«Borgen», la petite série reine

par Isabelle Hanne
publié le 9 février 2012 à 18h18
(mis à jour le 16 mars 2012 à 9h48)

Tous les matins, Birgitte Nyborg Christensen se lève tôt, enfile un tailleur strict, avale un petit-déjeuner équilibré, va réveiller ses enfants, puis enfourche son vélo pour «le Château» -- l'imposante bâtisse qui abrite, à Copenhague, le siège du Parlement et les bureaux du Premier ministre danois. Ou plutôt ses bureaux : dès le deuxième épisode de la série Borgen , cette chef du Parti centriste, quadra courageuse, est élue à la tête d'un gouvernement de coalition, devenant la première femme à accéder à ce poste.

Ce n’est pas franchement à la conquête du pouvoir, mais plutôt à son exercice que s’intéresse cette passionnante série politique. Dans un Danemark tout en berlines luisantes, costards ajustés et pères au foyer, Birgitte (la très convaincante Sidse Babett Knudsen) veut imposer la parité dans les conseils d’administration des entreprises, mais doit faire face aux puissants lobbys industriels. Son pays va peut-être signer un juteux contrat d’éoliennes, mais c’est avec un régime pas franchement réputé pour son respect des droits humains.

A la manœuvre de ce gouvernement de coalition, Birgitte Nyborg tente de garder le cap de ses convictions tout en ménageant ses soutiens. Pas facile : en permanence, elle fait face à des gros dilemmes dans sa vie publique - inerties du système, compromissions diplomatiques, petits ou gros scandales, dissensions au sein du parti - comme dans sa vie privée. Comment être la première femme du pays et une bonne épouse, une bonne mère ?

A la manière de l'américaine The West Wing qui montrait les coulisses de la Maison Blanche, Borgen dévoile l'arrière-cuisine de la politique danoise. Petits arrangements avec la vérité, retournements, alliances, manipulation, chantage, coups bas : on ne s'épargne rien. La série s'interroge également sur l'omniprésence de la communication dans la politique aujourd'hui, et sur son rapport incestueux avec le journalisme. Une problématique incarnée par la relation entre la blonde journaliste Katrine Fønsmark et le spin doctor un peu manipulateur Kasper Juul.
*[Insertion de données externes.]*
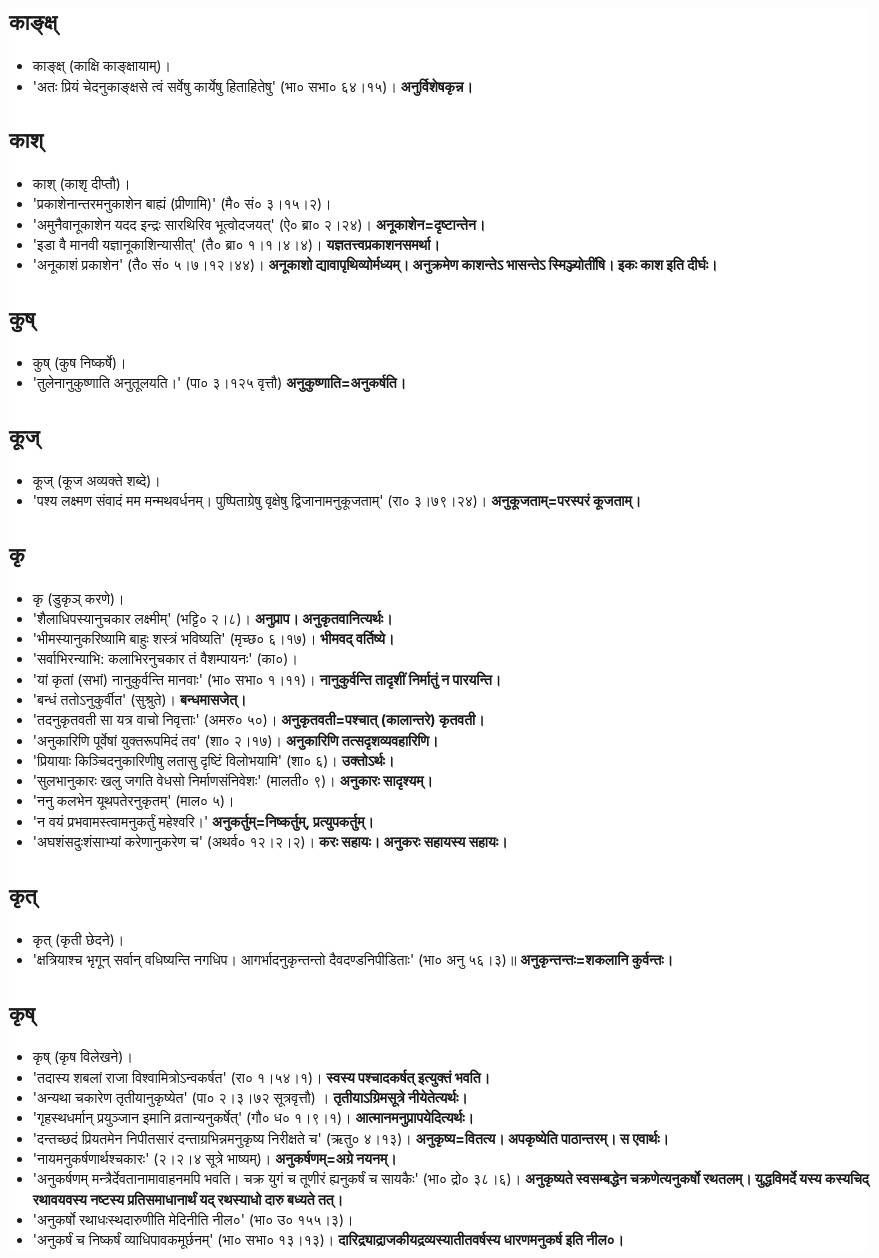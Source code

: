 ## काङ्क्ष्
- काङ्क्ष् (काक्षि काङ्क्षायाम्)।
- 'अतः प्रियं चेदनुकाङ्क्षसे त्वं सर्वेषु कार्येषु हिताहितेषु' (भा० सभा० ६४।१५)। **अनुर्विशेषकृन्न।**

## काश्
- काश् (काशृ दीप्तौ)।
- 'प्रकाशेनान्तरमनुकाशेन बाह्यं (प्रीणामि)' (मै० सं० ३।१५।२)।
- 'अमुनैवानूकाशेन यदद इन्द्रः सारथिरिव भूत्वोदजयत्' (ऐ० ब्रा० २।२४)। **अनूकाशेन=दृष्टान्तेन।**
- 'इडा वै मानवी यज्ञानूकाशिन्यासीत्' (तै० ब्रा० १।१।४।४)। **यज्ञतत्त्वप्रकाशनसमर्था।**
- 'अनूकाशं प्रकाशेन' (तै० सं० ५।७।१२।४४)। **अनूकाशो द्यावापृथिव्योर्मध्यम्। अनुक्रमेण काशन्तेऽ भासन्तेऽ स्मिञ्ज्योतींषि। इकः काश इति दीर्घः।**

## कुष्
- कुष् (कुष निष्कर्षे)।
- 'तुलेनानुकुष्णाति अनुतूलयति।' (पा० ३।१२५ वृत्तौ) **अनुकुष्णाति=अनुकर्षति।**

## कूज्
- कूज् (कूज अव्यक्ते शब्दे)।
- 'पश्य लक्ष्मण संवादं मम मन्मथवर्धनम्। पुष्पिताग्रेषु वृक्षेषु द्विजानामनुकूजताम्' (रा० ३।७९।२४)। **अनुकूजताम्=परस्परं कूजताम्।**

## कृ
- कृ (डुकृञ् करणे)।
- 'शैलाधिपस्यानुचकार लक्ष्मीम्' (भट्टि० २।८)। **अनुप्राप। अनुकृतवानित्यर्थः।**
- 'भीमस्यानुकरिष्यामि बाहुः शस्त्रं भविष्यति' (मृच्छ० ६।१७)। **भीमवद् वर्तिष्ये।**
- 'सर्वाभिरन्याभि: कलाभिरनुचकार तं वैशम्पायनः' (का०)।
- 'यां कृतां (सभां) नानुकुर्वन्ति मानवाः' (भा० सभा० १।११)। **नानुकुर्वन्ति तादृशीं निर्मातुं न पारयन्ति।**
- 'बन्धं ततोऽनुकुर्वीत' (सुश्रुते)। **बन्धमासजेत्।**
- 'तदनुकृतवती सा यत्र वाचो निवृत्ताः' (अमरु० ५०)। **अनुकृतवती=पश्चात् (कालान्तरे) कृतवती।**
- 'अनुकारिणि पूर्वेषां युक्तरूपमिदं तव' (शा० २।१७)। **अनुकारिणि तत्सदृशव्यवहारिणि।**
- 'प्रियायाः किञ्चिदनुकारिणीषु लतासु दृष्टिं विलोभयामि' (शा० ६)। **उक्तोऽर्थः।**
- 'सुलभानुकारः खलु जगति वेधसो निर्माणसंनिवेशः' (मालती० ९)। **अनुकारः सादृश्यम्।**
- 'ननु कलभेन यूथपतेरनुकृतम्' (माल० ५)।
- 'न वयं प्रभवामस्त्वामनुकर्तुं महेश्वरि।' **अनुकर्तुम्=निष्कर्तुम्, प्रत्युपकर्तुम्।**
- 'अघशंसदुःशंसाभ्यां करेणानुकरेण च' (अथर्व० १२।२।२)। **करः सहायः। अनुकरः सहायस्य सहायः।**

## कृत्
- कृत् (कृती छेदने)।
- 'क्षत्रियाश्च भृगून् सर्वान् वधिष्यन्ति नगधिप। आगर्भादनुकृन्तन्तो दैवदण्डनिपीडिताः' (भा० अनु ५६।३)॥ **अनुकृन्तन्तः=शकलानि कुर्वन्तः।**

## कृष्
- कृष् (कृष विलेखने)।
- 'तदास्य शबलां राजा विश्वामित्रोऽन्वकर्षत' (रा० १।५४।१)। **स्वस्य पश्चादकर्षत् इत्युक्तं भवति।**  
- 'अन्यथा चकारेण तृतीयानुकृष्येत' (पा० २।३।७२ सूत्रवृत्तौ) । **तृतीयाऽग्रिमसूत्रे नीयेतेत्यर्थः।**
- 'गृहस्थधर्मान् प्रयुञ्जान इमानि व्रतान्यनुकर्षेत्' (गौ० ध० १।९।१)। **आत्मानमनुप्रापयेदित्यर्थः।**
- 'दन्तच्छदं प्रियतमेन निपीतसारं दन्ताग्रभिन्नमनुकृष्य निरीक्षते च' (ऋतु० ४।१३)। **अनुकृष्य=वितत्य। अपकृष्येति पाठान्तरम्। स एवार्थः।**
- 'नायमनुकर्षणार्थश्चकारः' (२।२।४ सूत्रे भाष्यम्)। **अनुकर्षणम्=अग्रे नयनम्।**
- 'अनुकर्षणम् मन्त्रैर्देवतानामावाहनमपि भवति। चक्र युगं च तूणीरं ह्यनुकर्षं च सायकैः' (भा० द्रो० ३८।६)। **अनुकृष्यते स्वसम्बद्धेन
चक्रणेत्यनुकर्षो रथतलम्। युद्धविमर्दे यस्य कस्यचिद् रथावयवस्य नष्टस्य प्रतिसमाधानार्थं यद् रथस्याधो दारु बध्यते तत्।**
- 'अनुकर्षो रथाधःस्थदारुणीति मेदिनीति नील०' (भा० उ० १५५।३)।
- 'अनुकर्षं च निष्कर्षं व्याधिपावकमूर्छनम्' (भा० सभा० १३।१३)। **दारिद्र्याद्राजकीयद्रव्यस्यातीतवर्षस्य धारणमनुकर्ष इति नील०।**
La série repose sur trois univers qui parfois se superposent, souvent se heurtent : le monde politique - les couloirs et les bureaux du Château --, le monde médiatique -- l’open space et les plateaux de la chaîne de télé TV1 -- et la famille -- la maison de Birgitte, son mari Phillip et leurs deux enfants. Les deux premiers s’utilisent l’un l’autre en permanence. La sphère familiale, qui montre le visage progressiste du Danemark (le mari capable de mettre sa carrière entre parenthèses pour privilégier celle de sa femme), concentre aussi les conflits les plus durs à résoudre : celle-là n’a rien à gagner dans l’interaction avec les deux premières.

L'intrigue de Borgen est toujours bien foutue, sans temps mort : elle est tricotée par Adam Price, qui travaille comme les showrunners américains ( lire l'article ). Seul regret, le monde des journalistes télé est un peu clicheton. En tout cas, hasard ou prescience, plus d'un an après la diffusion de la série sur la chaîne publique DR, le «vrai» Danemark a élu Helle Thorning-Schmidt. Première femme à la tête du pays, quadra elle aussi et aux manettes d'un gouvernement de coalition.

Paru dans Libération du 9 février 2012

Borgen , série créée par Adam Price

_ Episodes 1 et 2 (sur 10), ce soir à 20 h 35 sur Arte.